■ What you need to do
Your output should consist of the lines from the first line of the records below through the one with "обеспечением себя, обустройством", exactly, minus the pictures.

Dataset items:
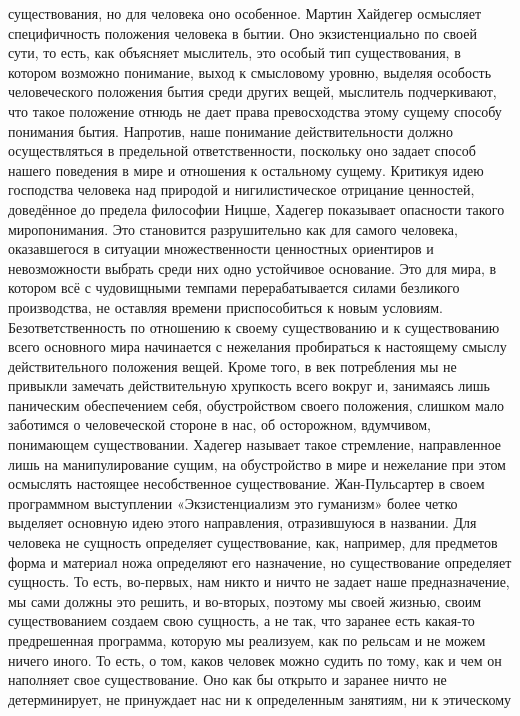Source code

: существования, но для человека оно особенное. Мартин Хайдегер осмысляет
специфичность положения человека в бытии. Оно экзистенциально по своей сути, то
есть, как объясняет мыслитель, это особый тип существования, в котором возможно
понимание, выход к смысловому уровню, выделяя особость человеческого положения
бытия среди других вещей, мыслитель подчеркивают, что такое положение отнюдь не
дает права превосходства этому сущему способу понимания бытия. Напротив, наше
понимание действительности должно осуществляться в предельной ответственности,
поскольку оно задает способ нашего поведения в мире и отношения к остальному
сущему. Критикуя идею господства человека над природой и нигилистическое
отрицание ценностей, доведённое до предела философии Ницше, Хадегер показывает
опасности такого миропонимания. Это становится разрушительно как для самого
человека, оказавшегося в ситуации множественности ценностных ориентиров и
невозможности выбрать среди них одно устойчивое основание. Это для мира, в
котором всё с чудовищными темпами перерабатывается силами безликого
производства, не оставляя времени приспособиться к новым условиям.
Безответственность по отношению к своему существованию и к существованию всего
основного мира начинается с нежелания пробираться к настоящему смыслу
действительного положения вещей. Кроме того, в век потребления мы не привыкли
замечать действительную хрупкость всего вокруг и, занимаясь лишь паническим
обеспечением себя, обустройством своего положения, слишком мало заботимся о
человеческой стороне в нас, об осторожном, вдумчивом, понимающем существовании.
Хадегер называет такое стремление, направленное лишь на манипулирование сущим,
на обустройство в мире и нежелание при этом осмыслять настоящее несобственное
существование. Жан-Пульсартер в своем программном выступлении «Экзистенциализм
это гуманизм» более четко выделяет основную идею этого направления, отразившуюся
в названии. Для человека не сущность определяет существование, как, например,
для предметов форма и материал ножа определяют его назначение, но существование
определяет сущность. То есть, во-первых, нам никто и ничто не задает наше
предназначение, мы сами должны это решить, и во-вторых, поэтому мы своей жизнью,
своим существованием создаем свою сущность, а не так, что заранее есть какая-то
предрешенная программа, которую мы реализуем, как по рельсам и не можем ничего
иного. То есть, о том, каков человек можно судить по тому, как и чем он
наполняет свое существование. Оно как бы открыто и заранее ничто не
детерминирует, не принуждает нас ни к определенным занятиям, ни к этическому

■ Answer box
Source code

: существования, но для человека оно особенное. Мартин Хайдегер осмысляет
специфичность положения человека в бытии. Оно экзистенциально по своей сути, то
есть, как объясняет мыслитель, это особый тип существования, в котором возможно
понимание, выход к смысловому уровню, выделяя особость человеческого положения
бытия среди других вещей, мыслитель подчеркивают, что такое положение отнюдь не
дает права превосходства этому сущему способу понимания бытия. Напротив, наше
понимание действительности должно осуществляться в предельной ответственности,
поскольку оно задает способ нашего поведения в мире и отношения к остальному
сущему. Критикуя идею господства человека над природой и нигилистическое
отрицание ценностей, доведённое до предела философии Ницше, Хадегер показывает
опасности такого миропонимания. Это становится разрушительно как для самого
человека, оказавшегося в ситуации множественности ценностных ориентиров и
невозможности выбрать среди них одно устойчивое основание. Это для мира, в
котором всё с чудовищными темпами перерабатывается силами безликого
производства, не оставляя времени приспособиться к новым условиям.
Безответственность по отношению к своему существованию и к существованию всего
основного мира начинается с нежелания пробираться к настоящему смыслу
действительного положения вещей. Кроме того, в век потребления мы не привыкли
замечать действительную хрупкость всего вокруг и, занимаясь лишь паническим
обеспечением себя, обустройством своего положения, слишком мало заботимся о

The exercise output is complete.